Rapprochement between Turkey and Armenia is still far from sight. In an interview with SPIEGEL, Armenian President Serge Sarkisian explains why the recognition of genocide against his people is so important -- and why he is little surprised by hostilities from Turkish politicians.

Mt. Ararat, Armenia's national symbol, is actually located in Turkey: "A time will come when Mount Ararat is no longer a symbol of the separation between our peoples."
Thomas Heinloth

Mt. Ararat, Armenia's national symbol, is actually located in Turkey: "A time will come when Mount Ararat is no longer a symbol of the separation between our peoples."

SPIEGEL: Mr. President, in 2008, you attended a football match between your two countries together with your Turkish counterpart. It was a sensation at the time. Do you regret having invited the president of Turkey to your capital?

Sarkisian: No. I am convinced there is no other alternative but for Turks and Armenians to cooperate. We wanted to break through centuries of hostility. It was clear to me from the beginning that it wouldn't be an easy process.

SPIEGEL: Turkish Prime Minister Recep Tayyip Erdogan told SPIEGEL that on the topic of Armenians killed by Ottoman troops during World War I, "There can be no talk of genocide against the Armenians." Why does your neighbor have such difficulty with its own history?

Sarkisian: Mr. Erdogan has also said that Turks are not capable of committing genocide, and that Turkish history is "as clean and clear as the sun." Turkey resists classifying the massacre as genocide. But no matter how great Turkish resistance may be, this is not a question that is up to Ankara to decide.

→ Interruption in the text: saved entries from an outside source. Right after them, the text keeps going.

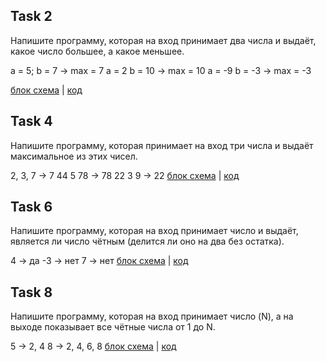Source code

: ## Task 2
Напишите программу, которая на вход принимает два числа и выдаёт, какое число большее, а какое меньшее.

a = 5; b = 7 -> max = 7
a = 2 b = 10 -> max = 10
a = -9 b = -3 -> max = -3

[блок схема](PlanDiagram.drawio.png) | [код](Program.cs)

## Task 4
Напишите программу, которая принимает на вход три числа и выдаёт максимальное из этих чисел.

2, 3, 7 -> 7
44 5 78 -> 78
22 3 9 -> 22
[блок схема](PlanDiagram1.drawio.png) | [код](Program1.cs)


## Task 6
Напишите программу, которая на вход принимает число и выдаёт, является ли число чётным (делится ли оно на два без остатка).

4 -> да
-3 -> нет
7 -> нет
[блок схема](PlanDiagram2.drawio.png) | [код](Program2.cs)


## Task 8
 Напишите программу, которая на вход принимает число (N), а на выходе показывает все чётные числа от 1 до N.

5 -> 2, 4
8 -> 2, 4, 6, 8
[блок схема](PlanDiagram3.drawio.png) | [код](Program3.cs)
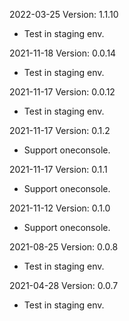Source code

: 2022-03-25 Version: 1.1.10
- Test in staging env.

2021-11-18 Version: 0.0.14
- Test in staging env.

2021-11-17 Version: 0.0.12
- Test in staging env.

2021-11-17 Version: 0.1.2
- Support oneconsole.

2021-11-17 Version: 0.1.1
- Support oneconsole.

2021-11-12 Version: 0.1.0
- Support oneconsole.

2021-08-25 Version: 0.0.8
- Test in staging env.

2021-04-28 Version: 0.0.7
- Test in staging env.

SPIEGEL: Now Erdogan is even threatening to expel thousands of Armenians living illegally in Turkey.

Sarkisian: For my people, such unacceptable comments evoke memories of the genocide. Unfortunately, these comments don't surprise me, coming from the mouth of a Turkish politician. We don't need to look very far back in history to find comparable declarations. Similar voices got loud in 1988 in what is today Azerbaijan. Dozens of Armenians died in the resulting pogroms in Azerbaijani cities like Sumgait and Baku.

SPIEGEL: How should the international community act on this question?

Sarkisian: The world must react decisively. America, Europe -- Germany, too -- all the countries that were involved in the process of Turkish-Armenian rapprochement should take an official stance. If every country had already recognized the genocide, Turkey wouldn't make these kinds of statements. What gives reason for hope is that many young people in Turkey as well are protesting against these tirades. There's a new generation growing up there, and the political leadership has to take their opinions into account.

SPIEGEL: Turkey also accuses you of blocking progress -- Ankara says you prevented the formation of a joint historical commission. Why are you against this idea?

Sarkisian: How could such a commission work objectively, when at the same time in Turkey, anyone who uses the term "genocide" is persecuted and punished? Ankara is only trying to delay decisions. Whenever a foreign parliament or government approached Turkey with a request to recognize the genocide, the response would be, "Wait for the results from the commission." Creating such a commission would mean questioning the fact of genocide against our people. We're not prepared to do that. A commission would make sense if Turkey would admit its guilt. Then historians could work together to uncover the causes that led to this tragedy.

SPIEGEL: The genocide took place 95 years ago. Why is its recognition so important for Armenia today?

Sarkisian: It's a question of historical justice and our national security. The best way to prevent the repetition of such an atrocity is to condemn it clearly.